Unis contre les violences policières ?

C’est indéniable, le fait que le sujet des violences policières soit arrivé sur la table de grands groupes de militants médiatisés peut faciliter les contacts entre différents mouvements sociaux et représente une opportunité non-négligeable pour les collectifs de personnes racisées d’investir des plateformes plus visibilisées. Par exemple, à la suite de l’action d’Extinction Rebellion, le groupe de jeune militants climatiques « Students for Climate » a organisé un rassemblement intitulé United against Police Violence place de l’Albertine. Cet évènement qui mettait en évidence le fait que les violences policières ne sont pas un phénomène nouveau et que « plusieurs minorités sont victimes de harcèlement policier quotidien » a été couvert par un certain nombre de médias nationaux. Parmi les prises de paroles organisées, notons celles de la Coordination des sans-papiers de Belgique et du collectif Justice pour Mehdi.

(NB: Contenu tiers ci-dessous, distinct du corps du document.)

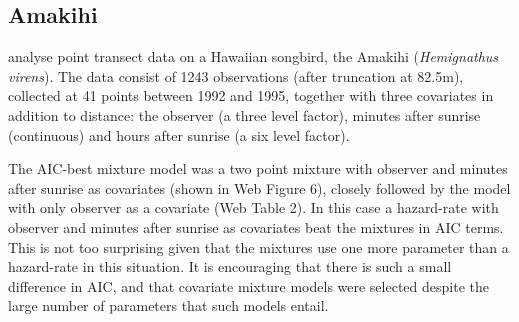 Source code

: \documentclass[useAMS,referee,usenatbib]{biom}
\begin{document}
\subsection{Amakihi}
\label{s:amakihi}

\cite{Marques:2007vm} analyse point transect data on a Hawaiian songbird, the Amakihi (\textit{Hemignathus virens}). The data consist of 1243 observations (after truncation at 82.5m), collected at 41 points between 1992 and 1995, together with three covariates in addition to distance: the observer (a three level factor), minutes after sunrise (continuous) and hours after sunrise (a six level factor).

The AIC-best mixture model was a two point mixture with observer and minutes after sunrise as covariates (shown in Web Figure 6), closely followed by the model with only observer as a covariate (Web Table 2). In this case a hazard-rate with observer and minutes after sunrise as covariates beat the mixtures in AIC terms. This is not too surprising given that the mixtures use one more parameter than a hazard-rate in this situation. It is encouraging that there is such a small difference in AIC, and that covariate mixture models were selected despite the large number of parameters that such models entail.
\end{document}
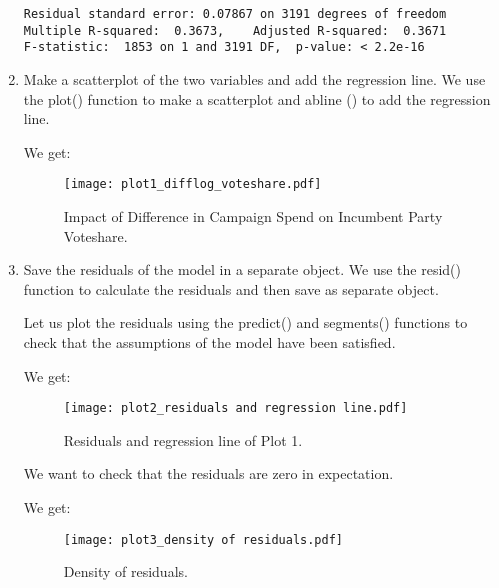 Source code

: \documentclass[12pt,letterpaper]{article}
\begin{document}
\begin{enumerate}
\begin{verbatim}
Residual standard error: 0.07867 on 3191 degrees of freedom
Multiple R-squared:  0.3673,	Adjusted R-squared:  0.3671 
F-statistic:  1853 on 1 and 3191 DF,  p-value: < 2.2e-16
\end{verbatim}
		\item Make a scatterplot of the two variables and add the regression line. 	\vspace{7cm}
\noindent We use the plot() function to make a scatterplot and abline () to add the regression line.
\vspace{.5cm}
  
\vspace{.5cm}   
\noindent We get:
\begin{figure}[hbtp!]\centering
	\caption{\footnotesize Impact of Difference in Campaign Spend on Incumbent Party Voteshare.}
	\label{fig:plot_1}
	\texttt{[image: plot1\_difflog\_voteshare.pdf]}
\end{figure}
		\item Save the residuals of the model in a separate object.	\vspace{7cm}
\noindent We use the resid() function to calculate the residuals and then save as separate object.
\vspace{.5cm}
  
\vspace{.5cm}   
\noindent Let us plot the residuals using the predict() and segments() functions to check that the assumptions of the model have been satisfied.
\vspace{.5cm}
  
\vspace{.5cm}   
\noindent We get:
\begin{figure}[hbtp!]\centering
	\caption{\footnotesize Residuals and regression line of Plot 1.}
	\label{fig:plot_2}
	\texttt{[image: plot2\_residuals and regression line.pdf]}
\end{figure}
\noindent We want to check that the residuals are zero in expectation.
\vspace{.5cm}
  
\vspace{.5cm}  
\noindent We get:
\begin{figure}[hbtp!]\centering
	\caption{\footnotesize Density of residuals.}
	\label{fig:plot_3}
	\texttt{[image: plot3\_density of residuals.pdf]}

\end{figure}
\end{enumerate}
\end{document}
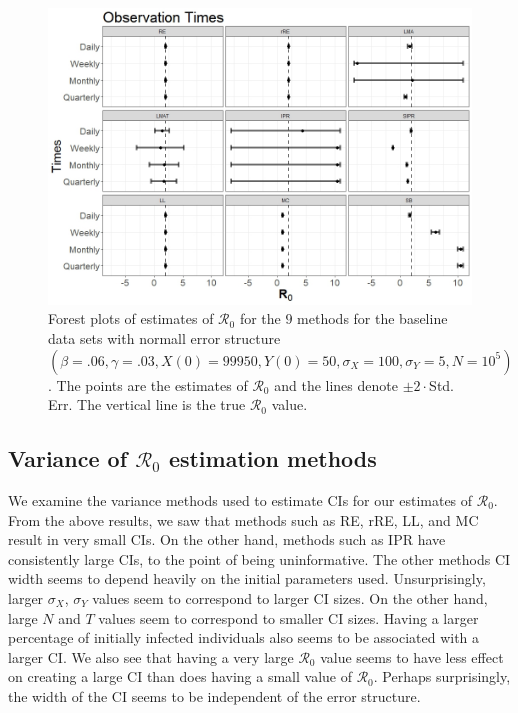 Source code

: \documentclass[12pt]{article}
\newcommand{\xxsir}{\ensuremath{9} } %
\newcommand{\rr}{\ensuremath{\mathcal{R}_0}}
\begin{document}
\begin{figure}[H]
	\centering
	\includegraphics[scale=0.5]{images/obs.jpeg}
	\caption{Forest plots of estimates of $\rr$ for the \xxsir methods for the baseline data sets with normall error structure $(\beta=.06, \gamma=.03, X(0) = 99950, Y(0)=50, \sigma_X=100, \sigma_Y=5, N=10^5)$.  The points are the estimates of $\rr$ and the lines denote $\pm 2\cdot $Std. Err.  The vertical line is the true $\rr$ value.}\label{fig:obs}
\end{figure}

  





\subsection{Variance of $\rr$ estimation methods}\label{sec:sim-var-res}
We examine the variance methods used to estimate CIs for our estimates of $\rr$.  From the above results, we saw that methods such as RE, rRE, LL, and MC result in very small CIs.  On the other hand, methods such as IPR have consistently large CIs, to the point of being uninformative.  The other methods CI width seems to depend heavily on the initial parameters used.  Unsurprisingly, larger $\sigma_X$, $\sigma_Y$ values seem to correspond to larger CI sizes.  On the other hand, large $N$ and $T$ values seem to correspond to smaller CI sizes.   Having a larger percentage of initially infected individuals also seems to be associated with a larger CI.  We also see that having a very large $\rr$ value seems to have less effect on creating a large CI than does having a small value of $\rr$.  Perhaps surprisingly, the width of the CI seems to be independent of the error structure.
\end{document}
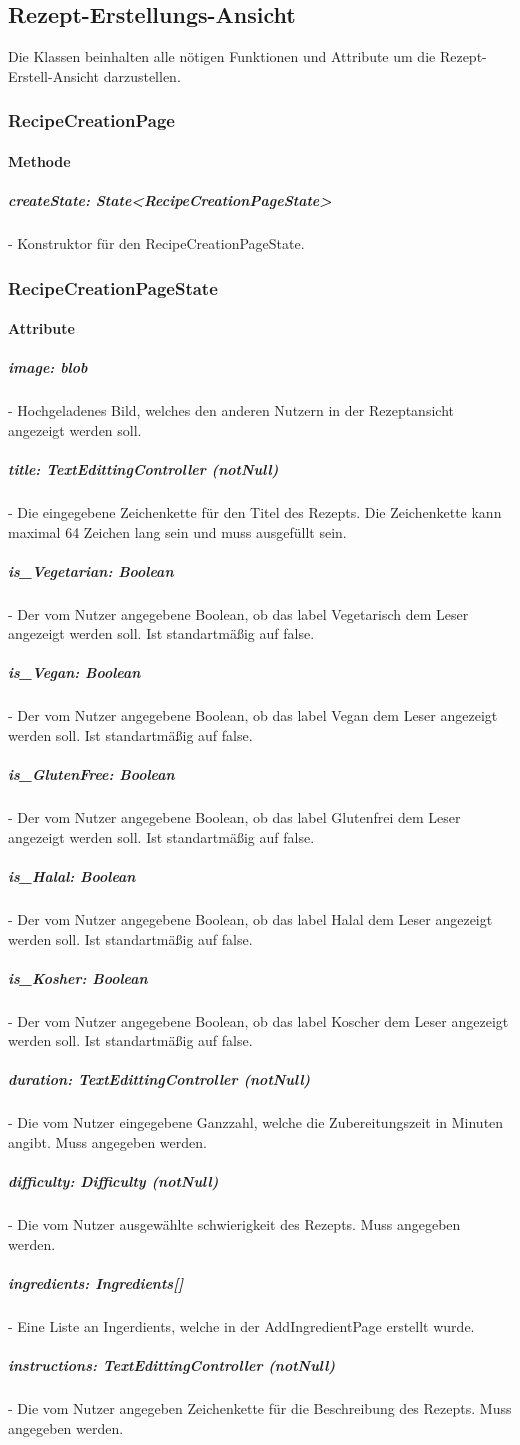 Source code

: \documentclass[parskip=full]{scrartcl}
\begin{document}
        \newpage

    \subsection{Rezept-Erstellungs-Ansicht}
        Die Klassen beinhalten alle nötigen Funktionen und Attribute um die Rezept-Erstell-Ansicht darzustellen.

        \subsubsection{RecipeCreationPage}
            \paragraph*{Methode}
                \subparagraph*{createState: State<RecipeCreationPageState>} - Konstruktor für den RecipeCreationPageState.

        \subsubsection{RecipeCreationPageState}
            \paragraph*{Attribute}
                \subparagraph*{image: blob} - Hochgeladenes Bild, welches den anderen Nutzern in der Rezeptansicht angezeigt werden soll.
                \subparagraph*{title: TextEdittingController (notNull)} - Die eingegebene Zeichenkette für den Titel des Rezepts. Die Zeichenkette kann maximal 64 Zeichen lang sein und muss ausgefüllt sein.
                \subparagraph*{is\_Vegetarian: Boolean} - Der vom Nutzer angegebene Boolean, ob das \gls{label} Vegetarisch dem Leser angezeigt werden soll. Ist standartmäßig auf false.
                \subparagraph*{is\_Vegan: Boolean} - Der vom Nutzer angegebene Boolean, ob das \gls{label} Vegan dem Leser angezeigt werden soll. Ist standartmäßig auf false.
                \subparagraph*{is\_GlutenFree: Boolean} - Der vom Nutzer angegebene Boolean, ob das \gls{label} Glutenfrei dem Leser angezeigt werden soll.  Ist standartmäßig auf false.
                \subparagraph*{is\_Halal: Boolean} - Der vom Nutzer angegebene Boolean, ob das \gls{label} Halal dem Leser angezeigt werden soll.  Ist standartmäßig auf false.
                \subparagraph*{is\_Kosher: Boolean} - Der vom Nutzer angegebene Boolean, ob das \gls{label} Koscher dem Leser angezeigt werden soll.  Ist standartmäßig auf false.
                \subparagraph*{duration: TextEdittingController (notNull)} - Die vom Nutzer eingegebene Ganzzahl, welche die Zubereitungszeit in Minuten angibt. Muss angegeben werden.
                \subparagraph*{difficulty: Difficulty (notNull)} - Die vom Nutzer ausgewählte \gls{schwierigkeit} des Rezepts. Muss angegeben werden.
                \subparagraph*{ingredients: Ingredients[]} - Eine Liste an Ingerdients, welche in der AddIngredientPage erstellt wurde.
                \subparagraph*{instructions: TextEdittingController (notNull)} - Die vom Nutzer angegeben Zeichenkette für die Beschreibung des Rezepts. Muss angegeben werden.
\end{document}

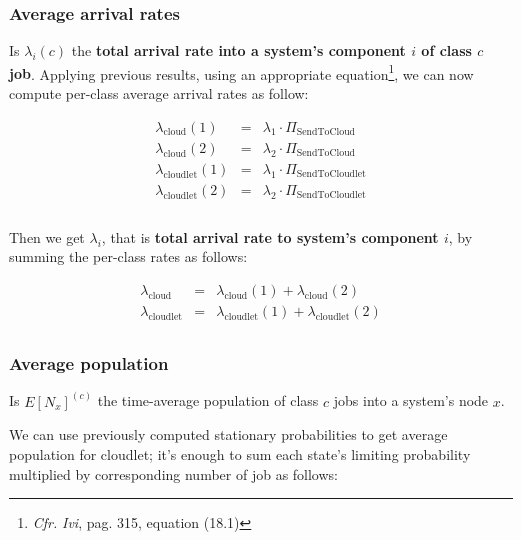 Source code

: \documentclass[10pt,a4paper]{article}
\begin{document}
\subsubsection{Average arrival rates}

Is $\lambda_i(c)$ the \textbf{total arrival rate into a system's component $i$ of class $c$ job}. Applying previous results, using an appropriate equation\footnote{\textit{Cfr.} \textit{Ivi}, pag. 315, equation (18.1)}, we can now compute per-class average arrival rates as follow:

\begin{equation}
\begin{array} {rcl}

\lambda_{\text{cloud}}(1) & = & \lambda_1\cdot \Pi_{\text{SendToCloud}} \\
\lambda_{\text{cloud}}(2) & = & \lambda_2\cdot \Pi_{\text{SendToCloud}} \\
\lambda_{\text{cloudlet}}(1) & = & \lambda_1\cdot \Pi_{\text{SendToCloudlet}} \\
\lambda_{\text{cloudlet}}(2) & = & \lambda_2\cdot \Pi_{\text{SendToCloudlet}} \\\\
\end{array}
\end{equation}

Then we get $\lambda_i$, that is \textbf{total arrival rate to system's component $i$}, by summing the per-class rates as follows:

\begin{equation}
\begin{array} {rcl}

\lambda_{\text{cloud}} & = & \lambda_{\text{cloud}}(1) + \lambda_{\text{cloud}}(2) \\
\lambda_{\text{cloudlet}} & = & \lambda_{\text{cloudlet}}(1) + \lambda_{\text{cloudlet}}(2) \\
\end{array}
\end{equation}


\subsubsection{Average population}

Is $E[N_x]^{(c)}$ the time-average population of class $c$ jobs into a system's node $x$. 

We can use previously computed stationary probabilities to get average population for cloudlet; it's enough to sum each state's limiting probability multiplied by corresponding number of job as follows:
\end{document}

Ces liens entre groupes militants sont un premier pas pour former des alliances, pour créer cette fameuse « convergence des luttes » qui nous permettrait en rassemblant nos forces vers un même objectif d’obtenir un rapport de force politique. Si j’ai personnellement envie de croire en la sacro-sainte convergence qui arrangerait tout le monde et ferait avancer le combat contre les injustices, il faut reconnaître qu’elle reste très difficile à atteindre. Les luttes des personnes les plus minorisées ont tendance à être incorporées aux revendications de mouvements majoritaires comme par charité, en y étant considérées comme des sujets annexes, des éléments exotiques et triviaux plutôt que comme faisant partie intégrante d’un combat global. Le tout s’accompagnant généralement d’une exigence plus ou moins explicite vis-à-vis des groupes minoritaires de faire preuve de gratitude et d’une pédagogie à toute épreuve, trop souvent offerte gratuitement à des individus peu enthousiastes.

Quel type de cohésion ?

Une convergence des luttes efficace ne se limite pas à faire grossir les rangs des mouvements généraux tout en leur octroyant le statut de groupes « tolérants », capables de coopération et de compromis. Elle prend en compte les revendications spécifiques de ses minorités sans les exploiter et pousse le combat sur le long terme, même après que les revendications de la majorité aient été obtenues. Dans le cas des violences policières, l’enjeu serait que l’on ne se limite pas à enrayer les violences qui touchent les manifestants mais tous les types de violence qui émanent de cette institution. Tant qu’il n’y a pas de justice pour les personnes les plus délaissées, personne n’est à l’abri des injustices.

Références

- Extinction Rebellion réprimé par la police de Bruxelles, Vews RTBF, 15 octobre 2019.
- ACTA, Cerveaux non disponibles, Comité Adama, Comité de Libération et d’Autonomie Queer, Lettre Ouverte aux militants et militantes d’Extinction Rebellion, Grozeille Magazine, 11 Octobre 2019.
- WEKKER Gloria, White Innocence. Paradoxes of colonialism and race., Durham et Londres, Duke University Press, 2016.
- Mouvements. Des idées et des luttes., Se protéger de la police, se protéger sans la police. n°92, hiver 2017.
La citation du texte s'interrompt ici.